Segment Start: Exercise input

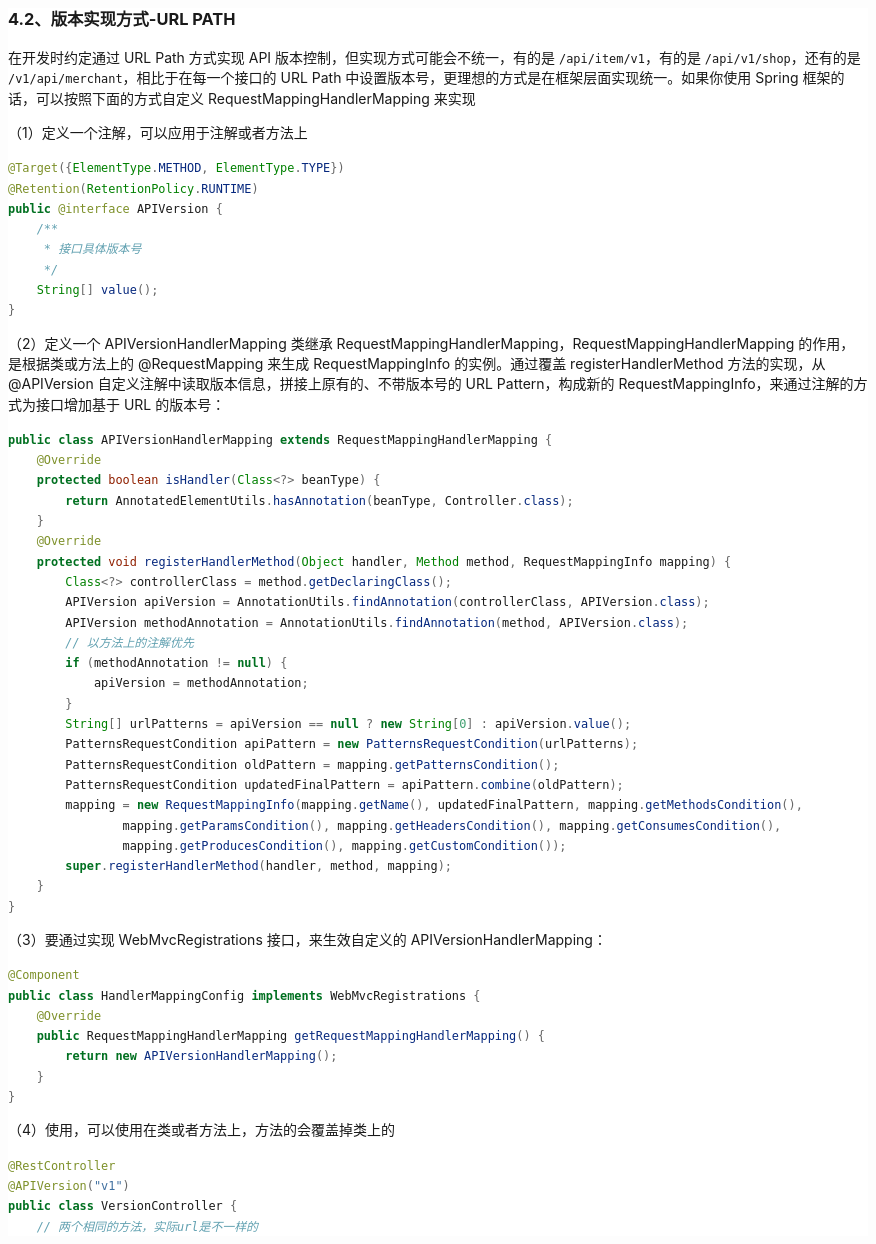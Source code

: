 ### 4.2、版本实现方式-URL PATH

在开发时约定通过 URL Path 方式实现 API 版本控制，但实现方式可能会不统一，有的是 `/api/item/v1`，有的是 `/api/v1/shop`，还有的是 `/v1/api/merchant`，相比于在每一个接口的 URL Path 中设置版本号，更理想的方式是在框架层面实现统一。如果你使用 Spring 框架的话，可以按照下面的方式自定义 RequestMappingHandlerMapping 来实现

（1）定义一个注解，可以应用于注解或者方法上
```java
@Target({ElementType.METHOD, ElementType.TYPE})
@Retention(RetentionPolicy.RUNTIME)
public @interface APIVersion {
    /**
     * 接口具体版本号
     */
    String[] value();
}
```
（2）定义一个 APIVersionHandlerMapping 类继承 RequestMappingHandlerMapping，RequestMappingHandlerMapping 的作用，是根据类或方法上的 @RequestMapping 来生成 RequestMappingInfo 的实例。通过覆盖 registerHandlerMethod 方法的实现，从 @APIVersion 自定义注解中读取版本信息，拼接上原有的、不带版本号的 URL Pattern，构成新的 RequestMappingInfo，来通过注解的方式为接口增加基于 URL 的版本号：
```java
public class APIVersionHandlerMapping extends RequestMappingHandlerMapping {
    @Override
    protected boolean isHandler(Class<?> beanType) {
        return AnnotatedElementUtils.hasAnnotation(beanType, Controller.class);
    }
    @Override
    protected void registerHandlerMethod(Object handler, Method method, RequestMappingInfo mapping) {
        Class<?> controllerClass = method.getDeclaringClass();
        APIVersion apiVersion = AnnotationUtils.findAnnotation(controllerClass, APIVersion.class);
        APIVersion methodAnnotation = AnnotationUtils.findAnnotation(method, APIVersion.class);
        // 以方法上的注解优先
        if (methodAnnotation != null) {
            apiVersion = methodAnnotation;
        }
        String[] urlPatterns = apiVersion == null ? new String[0] : apiVersion.value();
        PatternsRequestCondition apiPattern = new PatternsRequestCondition(urlPatterns);
        PatternsRequestCondition oldPattern = mapping.getPatternsCondition();
        PatternsRequestCondition updatedFinalPattern = apiPattern.combine(oldPattern);
        mapping = new RequestMappingInfo(mapping.getName(), updatedFinalPattern, mapping.getMethodsCondition(),
                mapping.getParamsCondition(), mapping.getHeadersCondition(), mapping.getConsumesCondition(),
                mapping.getProducesCondition(), mapping.getCustomCondition());
        super.registerHandlerMethod(handler, method, mapping);
    }
}
```
（3）要通过实现 WebMvcRegistrations 接口，来生效自定义的 APIVersionHandlerMapping：
```java
@Component
public class HandlerMappingConfig implements WebMvcRegistrations {
    @Override
    public RequestMappingHandlerMapping getRequestMappingHandlerMapping() {
        return new APIVersionHandlerMapping();
    }
}
```
（4）使用，可以使用在类或者方法上，方法的会覆盖掉类上的
```java
@RestController
@APIVersion("v1")
public class VersionController {
    // 两个相同的方法，实际url是不一样的
```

Segment End: Exercise input

[Required work]: Note each line of the material holding "RequestMappingInfo" and copy it out.

[Response for this exercise]:
（2）定义一个 APIVersionHandlerMapping 类继承 RequestMappingHandlerMapping，RequestMappingHandlerMapping 的作用，是根据类或方法上的 @RequestMapping 来生成 RequestMappingInfo 的实例。通过覆盖 registerHandlerMethod 方法的实现，从 @APIVersion 自定义注解中读取版本信息，拼接上原有的、不带版本号的 URL Pattern，构成新的 RequestMappingInfo，来通过注解的方式为接口增加基于 URL 的版本号：
    protected void registerHandlerMethod(Object handler, Method method, RequestMappingInfo mapping) {
        mapping = new RequestMappingInfo(mapping.getName(), updatedFinalPattern, mapping.getMethodsCondition(),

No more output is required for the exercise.